* **YOUR TASK**
Reproduce every entry exactly as given.

Dataset entries:
----------------------------------------

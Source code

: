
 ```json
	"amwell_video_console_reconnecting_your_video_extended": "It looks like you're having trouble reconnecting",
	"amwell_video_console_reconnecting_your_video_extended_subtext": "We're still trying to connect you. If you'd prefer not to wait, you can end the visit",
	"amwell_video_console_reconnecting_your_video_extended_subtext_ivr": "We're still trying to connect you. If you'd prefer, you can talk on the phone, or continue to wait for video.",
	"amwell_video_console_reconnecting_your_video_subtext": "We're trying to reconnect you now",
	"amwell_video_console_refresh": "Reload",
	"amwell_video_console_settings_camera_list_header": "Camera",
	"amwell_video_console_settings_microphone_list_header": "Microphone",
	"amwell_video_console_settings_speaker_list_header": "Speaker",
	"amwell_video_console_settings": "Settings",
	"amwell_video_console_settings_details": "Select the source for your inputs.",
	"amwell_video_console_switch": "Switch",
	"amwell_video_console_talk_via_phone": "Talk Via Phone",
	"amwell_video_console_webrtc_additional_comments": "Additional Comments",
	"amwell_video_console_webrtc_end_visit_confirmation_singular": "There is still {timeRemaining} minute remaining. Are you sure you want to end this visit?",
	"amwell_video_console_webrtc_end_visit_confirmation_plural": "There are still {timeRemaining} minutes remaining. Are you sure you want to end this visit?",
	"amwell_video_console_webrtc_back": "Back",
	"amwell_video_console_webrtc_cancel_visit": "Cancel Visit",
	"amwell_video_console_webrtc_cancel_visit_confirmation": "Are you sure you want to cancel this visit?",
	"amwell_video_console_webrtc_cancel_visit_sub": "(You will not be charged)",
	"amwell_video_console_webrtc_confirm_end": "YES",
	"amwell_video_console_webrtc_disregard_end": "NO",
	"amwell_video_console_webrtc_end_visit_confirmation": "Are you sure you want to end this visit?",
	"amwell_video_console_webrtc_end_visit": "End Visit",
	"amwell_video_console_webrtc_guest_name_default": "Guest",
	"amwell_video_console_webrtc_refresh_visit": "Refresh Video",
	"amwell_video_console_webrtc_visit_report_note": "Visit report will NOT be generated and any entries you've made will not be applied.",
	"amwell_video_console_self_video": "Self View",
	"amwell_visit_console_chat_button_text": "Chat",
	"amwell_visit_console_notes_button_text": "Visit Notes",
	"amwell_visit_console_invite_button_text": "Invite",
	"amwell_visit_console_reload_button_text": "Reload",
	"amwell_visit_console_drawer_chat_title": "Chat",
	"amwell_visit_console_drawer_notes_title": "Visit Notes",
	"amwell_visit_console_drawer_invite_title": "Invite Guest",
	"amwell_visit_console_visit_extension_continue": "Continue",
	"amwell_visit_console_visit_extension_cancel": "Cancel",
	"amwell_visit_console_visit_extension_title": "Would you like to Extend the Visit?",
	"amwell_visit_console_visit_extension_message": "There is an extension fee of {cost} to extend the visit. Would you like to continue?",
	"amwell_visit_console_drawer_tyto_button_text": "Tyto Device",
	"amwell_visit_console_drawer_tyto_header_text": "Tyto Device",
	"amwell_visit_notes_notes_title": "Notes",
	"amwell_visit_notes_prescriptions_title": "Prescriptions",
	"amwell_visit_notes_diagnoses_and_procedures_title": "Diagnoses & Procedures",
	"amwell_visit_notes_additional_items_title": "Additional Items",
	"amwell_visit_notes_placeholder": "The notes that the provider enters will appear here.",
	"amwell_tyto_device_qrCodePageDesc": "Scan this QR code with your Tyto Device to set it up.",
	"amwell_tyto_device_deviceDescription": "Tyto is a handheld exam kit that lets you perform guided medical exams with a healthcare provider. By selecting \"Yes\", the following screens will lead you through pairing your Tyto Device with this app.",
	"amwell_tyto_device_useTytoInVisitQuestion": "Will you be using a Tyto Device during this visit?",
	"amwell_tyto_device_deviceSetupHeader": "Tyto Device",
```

----------------------------------------

* **ANSWER SECTION**
Source code

:
 ```json
	"amwell_video_console_reconnecting_your_video_extended": "It looks like you're having trouble reconnecting",
	"amwell_video_console_reconnecting_your_video_extended_subtext": "We're still trying to connect you. If you'd prefer not to wait, you can end the visit",
	"amwell_video_console_reconnecting_your_video_extended_subtext_ivr": "We're still trying to connect you. If you'd prefer, you can talk on the phone, or continue to wait for video.",
	"amwell_video_console_reconnecting_your_video_subtext": "We're trying to reconnect you now",
	"amwell_video_console_refresh": "Reload",
	"amwell_video_console_settings_camera_list_header": "Camera",
	"amwell_video_console_settings_microphone_list_header": "Microphone",
	"amwell_video_console_settings_speaker_list_header": "Speaker",
	"amwell_video_console_settings": "Settings",
	"amwell_video_console_settings_details": "Select the source for your inputs.",
	"amwell_video_console_switch": "Switch",
	"amwell_video_console_talk_via_phone": "Talk Via Phone",
	"amwell_video_console_webrtc_additional_comments": "Additional Comments",
	"amwell_video_console_webrtc_end_visit_confirmation_singular": "There is still {timeRemaining} minute remaining. Are you sure you want to end this visit?",
	"amwell_video_console_webrtc_end_visit_confirmation_plural": "There are still {timeRemaining} minutes remaining. Are you sure you want to end this visit?",
	"amwell_video_console_webrtc_back": "Back",
	"amwell_video_console_webrtc_cancel_visit": "Cancel Visit",
	"amwell_video_console_webrtc_cancel_visit_confirmation": "Are you sure you want to cancel this visit?",
	"amwell_video_console_webrtc_cancel_visit_sub": "(You will not be charged)",
	"amwell_video_console_webrtc_confirm_end": "YES",
	"amwell_video_console_webrtc_disregard_end": "NO",
	"amwell_video_console_webrtc_end_visit_confirmation": "Are you sure you want to end this visit?",
	"amwell_video_console_webrtc_end_visit": "End Visit",
	"amwell_video_console_webrtc_guest_name_default": "Guest",
	"amwell_video_console_webrtc_refresh_visit": "Refresh Video",
	"amwell_video_console_webrtc_visit_report_note": "Visit report will NOT be generated and any entries you've made will not be applied.",
	"amwell_video_console_self_video": "Self View",
	"amwell_visit_console_chat_button_text": "Chat",
	"amwell_visit_console_notes_button_text": "Visit Notes",
	"amwell_visit_console_invite_button_text": "Invite",
	"amwell_visit_console_reload_button_text": "Reload",
	"amwell_visit_console_drawer_chat_title": "Chat",
	"amwell_visit_console_drawer_notes_title": "Visit Notes",
	"amwell_visit_console_drawer_invite_title": "Invite Guest",
	"amwell_visit_console_visit_extension_continue": "Continue",
	"amwell_visit_console_visit_extension_cancel": "Cancel",
	"amwell_visit_console_visit_extension_title": "Would you like to Extend the Visit?",
	"amwell_visit_console_visit_extension_message": "There is an extension fee of {cost} to extend the visit. Would you like to continue?",
	"amwell_visit_console_drawer_tyto_button_text": "Tyto Device",
	"amwell_visit_console_drawer_tyto_header_text": "Tyto Device",
	"amwell_visit_notes_notes_title": "Notes",
	"amwell_visit_notes_prescriptions_title": "Prescriptions",
	"amwell_visit_notes_diagnoses_and_procedures_title": "Diagnoses & Procedures",
	"amwell_visit_notes_additional_items_title": "Additional Items",
	"amwell_visit_notes_placeholder": "The notes that the provider enters will appear here.",
	"amwell_tyto_device_qrCodePageDesc": "Scan this QR code with your Tyto Device to set it up.",
	"amwell_tyto_device_deviceDescription": "Tyto is a handheld exam kit that lets you perform guided medical exams with a healthcare provider. By selecting \"Yes\", the following screens will lead you through pairing your Tyto Device with this app.",
	"amwell_tyto_device_useTytoInVisitQuestion": "Will you be using a Tyto Device during this visit?",
	"amwell_tyto_device_deviceSetupHeader": "Tyto Device",
```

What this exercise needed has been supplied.